Tip: In the manage segments view, you can easily locate your CDIM segments using the filter:
Alternative CDIM Use Case: Create a segment of website visitors and app users
In addition to using CDIM to expand the reach of a segment, you may want to further understand the overlap of website visitors with app users. Using a standard non-CDIM segment will not work in this scenario because web visitors are tracked via cookies whereas app users would be tracked via Android IDs (ADIDs) and iOS IDs (IDFAs). The intersection of those will always be zero.
In this alternative scenario, CDIM can be used to allow for user matching to occur between desktop and apps. In the steps below, please note the correct rule set-up as the CDIM segment must be used as the base of the segment and additional rules must be nested.
Steps to Create the CDIM Segment of Website Visitors and App Users
- Create base segment of website visitors using Site Hierarchy. Allow the CDIM graph to populate for the segment.
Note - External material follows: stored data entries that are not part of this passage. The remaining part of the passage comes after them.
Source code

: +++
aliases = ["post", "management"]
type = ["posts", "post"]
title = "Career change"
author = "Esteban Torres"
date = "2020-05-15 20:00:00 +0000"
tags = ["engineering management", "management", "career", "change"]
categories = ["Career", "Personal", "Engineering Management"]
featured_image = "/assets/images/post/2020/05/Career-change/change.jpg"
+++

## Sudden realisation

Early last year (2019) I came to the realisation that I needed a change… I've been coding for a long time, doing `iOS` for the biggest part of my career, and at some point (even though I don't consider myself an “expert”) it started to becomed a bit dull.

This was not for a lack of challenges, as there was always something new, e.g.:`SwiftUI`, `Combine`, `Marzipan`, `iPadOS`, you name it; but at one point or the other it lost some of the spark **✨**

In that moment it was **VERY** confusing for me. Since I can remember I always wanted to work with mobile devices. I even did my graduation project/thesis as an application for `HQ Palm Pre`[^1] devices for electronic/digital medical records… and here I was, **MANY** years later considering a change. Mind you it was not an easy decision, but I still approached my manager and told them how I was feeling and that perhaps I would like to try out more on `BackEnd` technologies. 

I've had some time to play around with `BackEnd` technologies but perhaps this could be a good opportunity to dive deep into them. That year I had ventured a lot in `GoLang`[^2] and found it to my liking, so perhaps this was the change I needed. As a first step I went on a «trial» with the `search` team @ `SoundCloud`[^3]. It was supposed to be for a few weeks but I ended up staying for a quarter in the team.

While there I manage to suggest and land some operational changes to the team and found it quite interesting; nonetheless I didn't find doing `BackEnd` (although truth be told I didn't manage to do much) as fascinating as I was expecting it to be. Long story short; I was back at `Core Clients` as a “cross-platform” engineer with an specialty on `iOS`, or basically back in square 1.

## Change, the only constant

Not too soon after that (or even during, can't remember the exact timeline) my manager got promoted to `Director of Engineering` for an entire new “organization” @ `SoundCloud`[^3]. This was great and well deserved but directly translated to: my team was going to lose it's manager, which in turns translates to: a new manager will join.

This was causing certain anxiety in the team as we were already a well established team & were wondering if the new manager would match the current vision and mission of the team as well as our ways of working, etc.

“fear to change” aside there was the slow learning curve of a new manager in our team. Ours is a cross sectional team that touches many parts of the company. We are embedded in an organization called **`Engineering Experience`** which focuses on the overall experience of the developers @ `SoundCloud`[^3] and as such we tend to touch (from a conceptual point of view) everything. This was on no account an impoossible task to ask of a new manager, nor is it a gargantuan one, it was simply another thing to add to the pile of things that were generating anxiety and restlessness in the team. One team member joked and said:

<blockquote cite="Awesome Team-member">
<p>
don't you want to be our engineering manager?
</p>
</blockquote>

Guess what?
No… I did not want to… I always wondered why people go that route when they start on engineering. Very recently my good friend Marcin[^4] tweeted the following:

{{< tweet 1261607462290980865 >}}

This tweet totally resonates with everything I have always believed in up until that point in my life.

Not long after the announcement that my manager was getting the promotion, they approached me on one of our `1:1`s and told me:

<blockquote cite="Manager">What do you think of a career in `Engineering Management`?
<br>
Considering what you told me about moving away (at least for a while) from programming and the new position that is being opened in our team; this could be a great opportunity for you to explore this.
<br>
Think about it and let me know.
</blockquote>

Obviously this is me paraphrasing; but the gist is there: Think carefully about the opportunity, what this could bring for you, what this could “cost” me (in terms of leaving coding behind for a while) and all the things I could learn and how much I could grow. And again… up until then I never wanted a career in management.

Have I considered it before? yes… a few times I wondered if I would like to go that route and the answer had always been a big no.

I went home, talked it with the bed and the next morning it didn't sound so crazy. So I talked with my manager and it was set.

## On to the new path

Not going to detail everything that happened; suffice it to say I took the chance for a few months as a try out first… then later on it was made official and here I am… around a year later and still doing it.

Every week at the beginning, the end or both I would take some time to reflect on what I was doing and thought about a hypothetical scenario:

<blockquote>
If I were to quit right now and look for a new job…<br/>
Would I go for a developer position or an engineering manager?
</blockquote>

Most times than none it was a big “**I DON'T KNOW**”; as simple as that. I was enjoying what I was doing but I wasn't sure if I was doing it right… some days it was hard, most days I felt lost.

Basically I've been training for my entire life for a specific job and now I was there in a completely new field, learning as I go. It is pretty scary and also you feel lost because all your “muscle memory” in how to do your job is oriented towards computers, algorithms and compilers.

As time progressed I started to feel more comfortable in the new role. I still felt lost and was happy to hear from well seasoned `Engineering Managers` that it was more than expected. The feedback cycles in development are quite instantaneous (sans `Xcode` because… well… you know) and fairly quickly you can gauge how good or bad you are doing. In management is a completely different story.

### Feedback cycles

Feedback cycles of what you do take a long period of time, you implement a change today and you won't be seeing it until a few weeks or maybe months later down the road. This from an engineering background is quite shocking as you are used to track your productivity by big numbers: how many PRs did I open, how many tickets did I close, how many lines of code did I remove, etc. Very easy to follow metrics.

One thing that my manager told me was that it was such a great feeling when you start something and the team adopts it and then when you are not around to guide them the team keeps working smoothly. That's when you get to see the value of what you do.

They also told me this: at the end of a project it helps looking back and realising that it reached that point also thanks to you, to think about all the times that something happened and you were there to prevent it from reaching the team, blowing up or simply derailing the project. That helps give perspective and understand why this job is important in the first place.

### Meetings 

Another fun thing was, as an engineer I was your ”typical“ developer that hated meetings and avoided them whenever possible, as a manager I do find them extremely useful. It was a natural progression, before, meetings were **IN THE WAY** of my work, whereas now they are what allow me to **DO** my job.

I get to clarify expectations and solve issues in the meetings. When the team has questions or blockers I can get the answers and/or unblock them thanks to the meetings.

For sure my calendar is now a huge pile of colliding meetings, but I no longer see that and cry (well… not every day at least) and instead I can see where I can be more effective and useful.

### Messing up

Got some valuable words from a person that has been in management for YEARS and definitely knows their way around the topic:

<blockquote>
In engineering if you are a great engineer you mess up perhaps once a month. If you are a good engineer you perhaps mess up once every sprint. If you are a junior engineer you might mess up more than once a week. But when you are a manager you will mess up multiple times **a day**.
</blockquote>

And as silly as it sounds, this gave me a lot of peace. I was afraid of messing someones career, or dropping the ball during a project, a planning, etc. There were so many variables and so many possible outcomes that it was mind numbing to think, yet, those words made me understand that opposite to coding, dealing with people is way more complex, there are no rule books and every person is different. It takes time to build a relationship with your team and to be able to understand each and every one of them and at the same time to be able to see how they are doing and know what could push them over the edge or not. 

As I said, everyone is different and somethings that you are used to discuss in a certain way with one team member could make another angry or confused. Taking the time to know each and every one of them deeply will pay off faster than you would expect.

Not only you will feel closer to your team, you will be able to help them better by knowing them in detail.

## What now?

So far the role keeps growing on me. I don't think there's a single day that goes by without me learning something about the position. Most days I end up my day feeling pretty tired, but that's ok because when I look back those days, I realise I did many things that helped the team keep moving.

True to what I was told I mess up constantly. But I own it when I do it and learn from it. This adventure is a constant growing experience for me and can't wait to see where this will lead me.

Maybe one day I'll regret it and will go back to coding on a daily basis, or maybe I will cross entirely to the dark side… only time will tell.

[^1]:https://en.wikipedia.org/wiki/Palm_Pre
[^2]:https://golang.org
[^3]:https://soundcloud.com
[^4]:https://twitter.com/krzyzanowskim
- In Segment Insights, locate the segment and select Actions > Cross Device to view the predictive cross device graph once it is available.
- On the predictive cross device graph, select the desired scale of similarity, Select Create Segment.
- Set up the rules. The default setup will use the original segment as the base. This should be deleted to move the predictive CDIM segment to the base position. From there, additional rules from site hierarchy can be added as needed.
This setup assumes that Android and iOS users are captured within the CDIM segment and have been assigned uber IDs, which allows the overlap with the website to be identified using and ‘AND’ rule operator.